= TASK INSTRUCTIONS =
Each entry needs to be restated exactly as written.
━━━━━ RAW DATA
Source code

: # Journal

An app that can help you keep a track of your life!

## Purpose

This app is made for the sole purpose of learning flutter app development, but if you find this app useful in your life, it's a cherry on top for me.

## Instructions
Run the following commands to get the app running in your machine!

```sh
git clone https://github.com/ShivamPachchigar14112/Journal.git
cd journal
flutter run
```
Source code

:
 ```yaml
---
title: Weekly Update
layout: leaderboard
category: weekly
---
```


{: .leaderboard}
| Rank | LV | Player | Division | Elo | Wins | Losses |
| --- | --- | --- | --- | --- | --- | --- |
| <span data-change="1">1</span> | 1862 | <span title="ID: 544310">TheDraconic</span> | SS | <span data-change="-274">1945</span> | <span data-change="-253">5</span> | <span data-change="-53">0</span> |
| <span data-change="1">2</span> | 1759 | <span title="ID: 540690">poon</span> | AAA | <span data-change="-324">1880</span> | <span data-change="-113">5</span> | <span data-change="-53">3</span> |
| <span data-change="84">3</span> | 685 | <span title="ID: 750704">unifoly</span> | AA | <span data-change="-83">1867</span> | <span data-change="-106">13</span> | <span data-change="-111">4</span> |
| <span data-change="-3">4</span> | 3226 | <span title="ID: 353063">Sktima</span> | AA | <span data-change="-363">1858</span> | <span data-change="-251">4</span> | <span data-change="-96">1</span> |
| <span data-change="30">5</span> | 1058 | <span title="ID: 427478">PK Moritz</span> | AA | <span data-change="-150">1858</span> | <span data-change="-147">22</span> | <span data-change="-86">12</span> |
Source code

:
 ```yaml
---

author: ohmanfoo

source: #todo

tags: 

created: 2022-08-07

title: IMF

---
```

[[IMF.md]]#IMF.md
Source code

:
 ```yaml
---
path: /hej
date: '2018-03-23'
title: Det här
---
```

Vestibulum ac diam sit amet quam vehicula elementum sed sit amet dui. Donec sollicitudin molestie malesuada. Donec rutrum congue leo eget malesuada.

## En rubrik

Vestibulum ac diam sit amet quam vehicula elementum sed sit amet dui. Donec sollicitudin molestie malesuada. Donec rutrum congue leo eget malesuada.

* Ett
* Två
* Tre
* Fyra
━━━━━━━━━━
= SOLUTION BELOW =
Source code

: # Journal

An app that can help you keep a track of your life!

## Purpose

This app is made for the sole purpose of learning flutter app development, but if you find this app useful in your life, it's a cherry on top for me.

## Instructions
Run the following commands to get the app running in your machine!

```sh
git clone https://github.com/ShivamPachchigar14112/Journal.git
cd journal
flutter run
```
Source code

:
 ```yaml
---
title: Weekly Update
layout: leaderboard
category: weekly
---
```


{: .leaderboard}
| Rank | LV | Player | Division | Elo | Wins | Losses |
| --- | --- | --- | --- | --- | --- | --- |
| <span data-change="1">1</span> | 1862 | <span title="ID: 544310">TheDraconic</span> | SS | <span data-change="-274">1945</span> | <span data-change="-253">5</span> | <span data-change="-53">0</span> |
| <span data-change="1">2</span> | 1759 | <span title="ID: 540690">poon</span> | AAA | <span data-change="-324">1880</span> | <span data-change="-113">5</span> | <span data-change="-53">3</span> |
| <span data-change="84">3</span> | 685 | <span title="ID: 750704">unifoly</span> | AA | <span data-change="-83">1867</span> | <span data-change="-106">13</span> | <span data-change="-111">4</span> |
| <span data-change="-3">4</span> | 3226 | <span title="ID: 353063">Sktima</span> | AA | <span data-change="-363">1858</span> | <span data-change="-251">4</span> | <span data-change="-96">1</span> |
| <span data-change="30">5</span> | 1058 | <span title="ID: 427478">PK Moritz</span> | AA | <span data-change="-150">1858</span> | <span data-change="-147">22</span> | <span data-change="-86">12</span> |
Source code

:
 ```yaml
---

author: ohmanfoo

source: #todo

tags: 

created: 2022-08-07

title: IMF

---
```

[[IMF.md]]#IMF.md
Source code

:
 ```yaml
---
path: /hej
date: '2018-03-23'
title: Det här
---
```

Vestibulum ac diam sit amet quam vehicula elementum sed sit amet dui. Donec sollicitudin molestie malesuada. Donec rutrum congue leo eget malesuada.

## En rubrik

Vestibulum ac diam sit amet quam vehicula elementum sed sit amet dui. Donec sollicitudin molestie malesuada. Donec rutrum congue leo eget malesuada.

* Ett
* Två
* Tre
* Fyra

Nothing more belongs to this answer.